A Babilônia representa o beco sem saída da tentativa da humanidade de construir sua cultura separadamente de Deus. Tem toda a aparência de ser o paraíso pelo qual a humanidade sempre ansiou. Não é coincidência que seu ouro e suas joias lembrem os da Nova Jerusalém (Ap 17.4). Como a Nova Jerusalém, a Babilônia exerce autoridade sobre as nações e recebe suas riquezas (observe as referências aos “negociantes da terra” em Ap 18.3 e o lamento dos negociantes do mar em Ap 18.15-19).
Mas, na verdade, trata-se de uma falsificação, condenada a ser exposta por Deus no juízo final. Especialmente instrutiva é a lista de carga em Apocalipse 18.11-13 (veja Bauckham , “Economic Critique ”, [1] que descreve os bens de luxo que fluem para a Babilônia). A lista tem como modelo Ezequiel 27.12-22 e a queda de Tiro, mas foi atualizada para incluir os bens de luxo populares em Roma nos dias de João.

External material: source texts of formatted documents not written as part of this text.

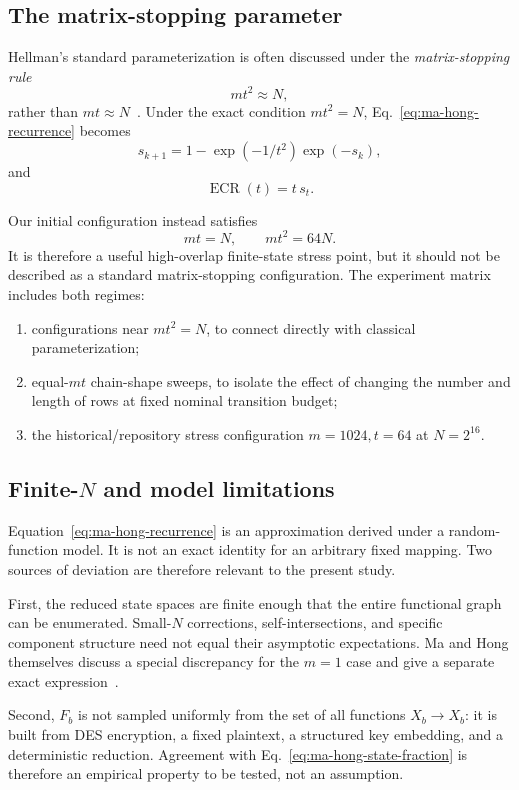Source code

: \subsection{The matrix-stopping parameter}

Hellman's standard parameterization is often discussed under the
\emph{matrix-stopping rule}
\begin{equation}
    mt^2\approx N,
    \label{eq:matrix-stopping}
\end{equation}
rather than $mt\approx N$~\cite{Hellman1980,MaHong2009}.  Under the exact
condition $mt^2=N$, Eq.~\eqref{eq:ma-hong-recurrence} becomes
\[
    s_{k+1}
      =
      1-\exp(-1/t^2)\exp(-s_k),
\]
and
\[
    \operatorname{ECR}(t)=t\,s_t.
\]

Our initial configuration instead satisfies
\[
    mt=N,
    \qquad
    mt^2=64N.
\]
It is therefore a useful high-overlap finite-state stress point, but it should
not be described as a standard matrix-stopping configuration.  The experiment
matrix includes both regimes:
\begin{enumerate}
  \item configurations near $mt^2=N$, to connect directly with classical
        parameterization;
  \item equal-$mt$ chain-shape sweeps, to isolate the effect of changing the
        number and length of rows at fixed nominal transition budget;
  \item the historical/repository stress configuration $m=1024,t=64$ at
        $N=2^{16}$.
\end{enumerate}

\subsection{Finite-$N$ and model limitations}

Equation~\eqref{eq:ma-hong-recurrence} is an approximation derived under a
random-function model.  It is not an exact identity for an arbitrary fixed
mapping.  Two sources of deviation are therefore relevant to the present
study.

First, the reduced state spaces are finite enough that the entire functional
graph can be enumerated.  Small-$N$ corrections, self-intersections, and
specific component structure need not equal their asymptotic expectations.
Ma and Hong themselves discuss a special discrepancy for the $m=1$ case and
give a separate exact expression~\cite{MaHong2009}.

Second, $F_b$ is not sampled uniformly from the set of all functions
$X_b\to X_b$: it is built from DES encryption, a fixed plaintext, a structured
key embedding, and a deterministic reduction.  Agreement with
Eq.~\eqref{eq:ma-hong-state-fraction} is therefore an empirical property to be
tested, not an assumption.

Os negociantes da terra chorarão e se lamentarão por causa dela, porque ninguém mais compra a mercadoria deles: cargas de ouro, de prata, de pedras preciosas e de pérolas; de linho fino, de púrpura, de seda e de tecido escarlate; todo tipo de madeira aromática e peças de marfim, de madeira preciosa, de bronze, de ferro e de mármore; canela e outras especiarias, incenso, mirra e perfumes; vinho e azeite de oliva, farinha fina e trigo; bois e ovelhas, cavalos e carruagens, e até seres humanos vendidos como escravos.
A nota final sobre “escravos” provavelmente está relacionada ao tráfico de escravos, e é o prego final no caixão do império explorador da Babilônia: ela não se deterá por nada, nem mesmo no tráfico humano, em busca de autoindulgência sensual.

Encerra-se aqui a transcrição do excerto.